Besides, just look through posts with the #AltText tag on them, and you’ll see many with very elaborate and detailed descriptions, albeit often of not-so-detailed pictures, but still. So this is actually happening, yes. Not only that, but fully-detailed image descriptions are often actually praised rather than criticised.
Three, alt-text and #ImageDescription rules demand all text in a picture be transcribed in their entirety, word by word.
Four, I often post pictures that, taking the above into consideration, require very extensive descriptions because there’s just about absolutely nothing in them which my audience is familiar with. My pictures are usually taken inside a virtual 3-D world based on #OpenSimulator because that’s what this Hubzilla channel is mainly about. But out of probably over 13 million Fediverse users, maybe two or three dozen are familiar with #OpenSim worlds in general, and all the others aren’t. And I can often hardly expect even three or four of them to be familiar with that particular place where I’ve taken the picture. Let’s say these places are far from being as well-known and as not requiring description or explanation as Times Square, the Eiffel Tower or the Sydney Opera House. And if people don’t know something, they need it described.
Five, I don’t always post pictures like on Instagram or Pixelfed. That’s when you make posts with pictures, and the posts are about the pictures. I sometimes use pictures as illustrations for posts which are not about these pictures specifically. In fact, these pictures are actually optional.

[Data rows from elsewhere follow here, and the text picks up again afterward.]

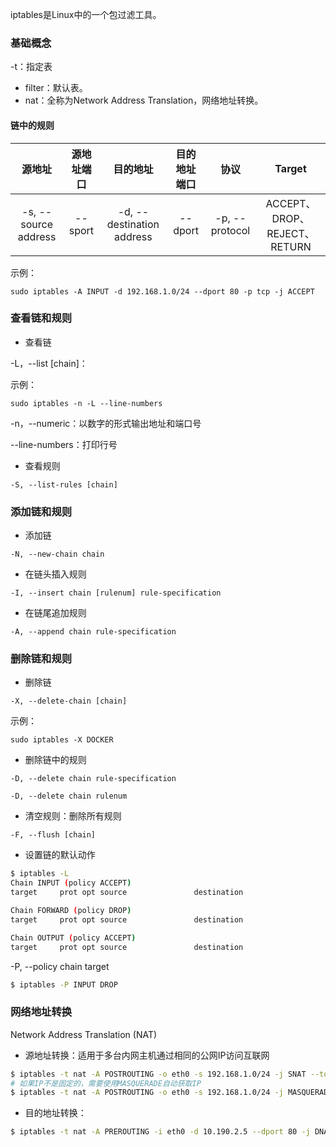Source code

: iptables是Linux中的一个包过滤工具。

### 基础概念

-t：指定表

* filter：默认表。
* nat：全称为Network Address Translation，网络地址转换。

#### 链中的规则

|        源地址        | 源地址端口 |         目的地址          | 目的地址端口 |      协议      |            Target            |
| :------------------: | :--------: | :-----------------------: | :----------: | :------------: | :--------------------------: |
| -s, --source address |  --sport   | -d, --destination address |   --dport    | -p, --protocol | ACCEPT、DROP、REJECT、RETURN |

示例：

```shell
sudo iptables -A INPUT -d 192.168.1.0/24 --dport 80 -p tcp -j ACCEPT
```

### 查看链和规则

* 查看链

-L，--list [chain]：

示例：

```shell
sudo iptables -n -L --line-numbers
```

-n，--numeric：以数字的形式输出地址和端口号

--line-numbers：打印行号

* 查看规则

```shell
-S, --list-rules [chain]
```

### 添加链和规则

* 添加链

```shell
-N, --new-chain chain
```

* 在链头插入规则

```shell
-I, --insert chain [rulenum] rule-specification
```

* 在链尾追加规则

```shell
-A, --append chain rule-specification
```

### 删除链和规则

* 删除链

```shell
-X, --delete-chain [chain]
```

示例：

```shell
sudo iptables -X DOCKER
```

* 删除链中的规则

```shell
-D, --delete chain rule-specification

-D, --delete chain rulenum
```

* 清空规则：删除所有规则

```shell
-F, --flush [chain]
```

* 设置链的默认动作

```bash
$ iptables -L
Chain INPUT (policy ACCEPT)
target     prot opt source               destination 

Chain FORWARD (policy DROP)
target     prot opt source               destination 

Chain OUTPUT (policy ACCEPT)
target     prot opt source               destination
```

-P, --policy chain target

```bash
$ iptables -P INPUT DROP
```

### 网络地址转换

Network Address Translation (NAT)

* 源地址转换：适用于多台内网主机通过相同的公网IP访问互联网

```bash
$ iptables -t nat -A POSTROUTING -o eth0 -s 192.168.1.0/24 -j SNAT --to-source 10.190.2.5 
# 如果IP不是固定的，需要使用MASQUERADE自动获取IP
$ iptables -t nat -A POSTROUTING -o eth0 -s 192.168.1.0/24 -j MASQUERADE
```

* 目的地址转换：

```bash
$ iptables -t nat -A PREROUTING -i eth0 -d 10.190.2.5 --dport 80 -j DNAT --to-destination 192.168.1.24:80
```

Unlike in the former case, full image descriptions in the visual part of the post are bad style in this case.
So much about my situation.
What I’m going to do now is demonstrate multiple ways in which a certain picture that requires a very extensive description can be described in a post. None of them will be perfect. Each one of them will have its shortcomings which I’m sure will discriminate against someone out there.
The image in question can be found through this link. I have deliberately linked to the picture rather than embedded it here in order not to have to provide an alt-text that’s sufficiently satisfying for everyone in this post already. The follow-up posts will be about describing this picture. Thus, they will all contain a description of the picture, and at least one of them is very likely to provide a full image description in the post body that should be accessible to everyone on every Fediverse project.
The image was first used in a post from over a year ago (link to the post) in which I’ve mentioned that the Metropolis Metaversum, one of the oldest OpenSim grids, has finally shut down after 14 years of operation, a few days later than scheduled. The picture shows my Metropolis avatar waving at the camera one last time before the grid, and the avatar with it, comes to its end.
Due to how detailed the picture is, due to how many objects with text on them are in the picture, and due to how almost absolutely nobody who may come across this picture will know anything in it, a full description at a detail level similar to describing a single bird in front of a blurry background plus explanations where explanations are necessary plus a full set of transcriptions can only be enormously long.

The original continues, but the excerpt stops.